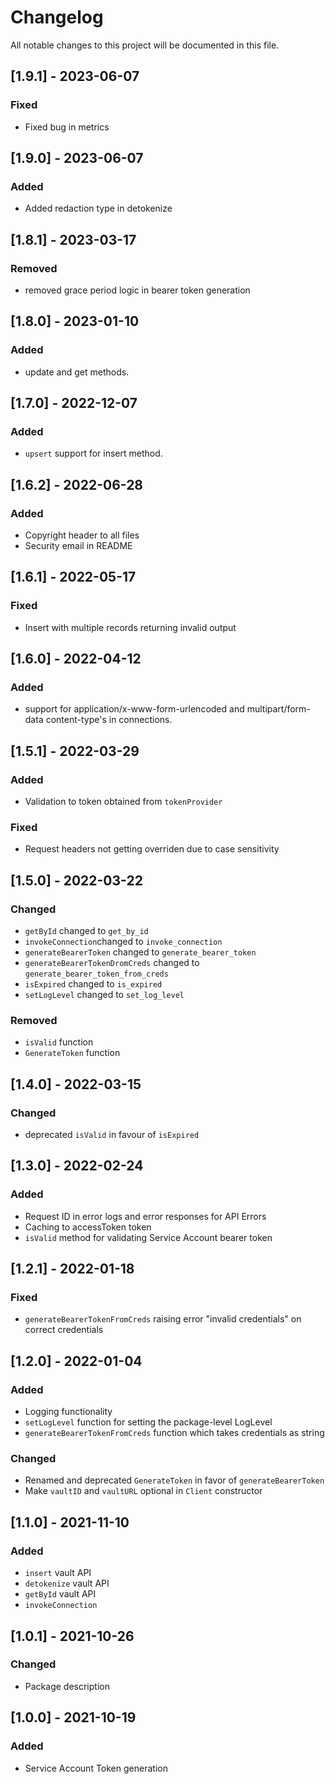 # Changelog

All notable changes to this project will be documented in this file.

## [1.9.1] - 2023-06-07
### Fixed
- Fixed bug in metrics

## [1.9.0] - 2023-06-07
### Added
- Added redaction type in detokenize

## [1.8.1] - 2023-03-17
### Removed
- removed grace period logic in bearer token generation

## [1.8.0] - 2023-01-10
### Added
- update and get methods.

## [1.7.0] - 2022-12-07
### Added
- `upsert` support for insert method.

## [1.6.2] - 2022-06-28

### Added
- Copyright header to all files
- Security email in README

## [1.6.1] - 2022-05-17

### Fixed

- Insert with multiple records returning invalid output

## [1.6.0] - 2022-04-12

### Added

- support for application/x-www-form-urlencoded and multipart/form-data content-type's in connections.

## [1.5.1] - 2022-03-29

### Added

- Validation to token obtained from `tokenProvider`

### Fixed

- Request headers not getting overriden due to case sensitivity

## [1.5.0] - 2022-03-22

### Changed

- `getById` changed to `get_by_id`
- `invokeConnection`changed to `invoke_connection`
- `generateBearerToken` changed to `generate_bearer_token`
- `generateBearerTokenDromCreds` changed to `generate_bearer_token_from_creds`
- `isExpired` changed to `is_expired`
- `setLogLevel` changed to `set_log_level`

### Removed

- `isValid` function
- `GenerateToken` function

## [1.4.0] - 2022-03-15

### Changed

- deprecated `isValid` in favour of `isExpired`

## [1.3.0] - 2022-02-24

### Added

- Request ID in error logs and error responses for API Errors
- Caching to accessToken token
- `isValid` method for validating Service Account bearer token

## [1.2.1] - 2022-01-18

### Fixed

- `generateBearerTokenFromCreds` raising error "invalid credentials" on correct credentials

## [1.2.0] - 2022-01-04

### Added

- Logging functionality
- `setLogLevel` function for setting the package-level LogLevel
- `generateBearerTokenFromCreds` function which takes credentials as string

### Changed

- Renamed and deprecated `GenerateToken` in favor of `generateBearerToken`
- Make `vaultID` and `vaultURL` optional in `Client` constructor

## [1.1.0] - 2021-11-10

### Added

- `insert` vault API
- `detokenize` vault API
- `getById` vault API
- `invokeConnection`

## [1.0.1] - 2021-10-26

### Changed

- Package description

## [1.0.0] - 2021-10-19

### Added

- Service Account Token generation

....................

■ Task goal
Of the entries above, transcribe exactly those lines that fall between the line containing "- Insert with" and the line containing "## [1.2.0] - 2022-01-04", together with those two lines.

■ Solved problem
- Insert with multiple records returning invalid output

## [1.6.0] - 2022-04-12

### Added

- support for application/x-www-form-urlencoded and multipart/form-data content-type's in connections.

## [1.5.1] - 2022-03-29

### Added

- Validation to token obtained from `tokenProvider`

### Fixed

- Request headers not getting overriden due to case sensitivity

## [1.5.0] - 2022-03-22

### Changed

- `getById` changed to `get_by_id`
- `invokeConnection`changed to `invoke_connection`
- `generateBearerToken` changed to `generate_bearer_token`
- `generateBearerTokenDromCreds` changed to `generate_bearer_token_from_creds`
- `isExpired` changed to `is_expired`
- `setLogLevel` changed to `set_log_level`

### Removed

- `isValid` function
- `GenerateToken` function

## [1.4.0] - 2022-03-15

### Changed

- deprecated `isValid` in favour of `isExpired`

## [1.3.0] - 2022-02-24

### Added

- Request ID in error logs and error responses for API Errors
- Caching to accessToken token
- `isValid` method for validating Service Account bearer token

## [1.2.1] - 2022-01-18

### Fixed

- `generateBearerTokenFromCreds` raising error "invalid credentials" on correct credentials

## [1.2.0] - 2022-01-04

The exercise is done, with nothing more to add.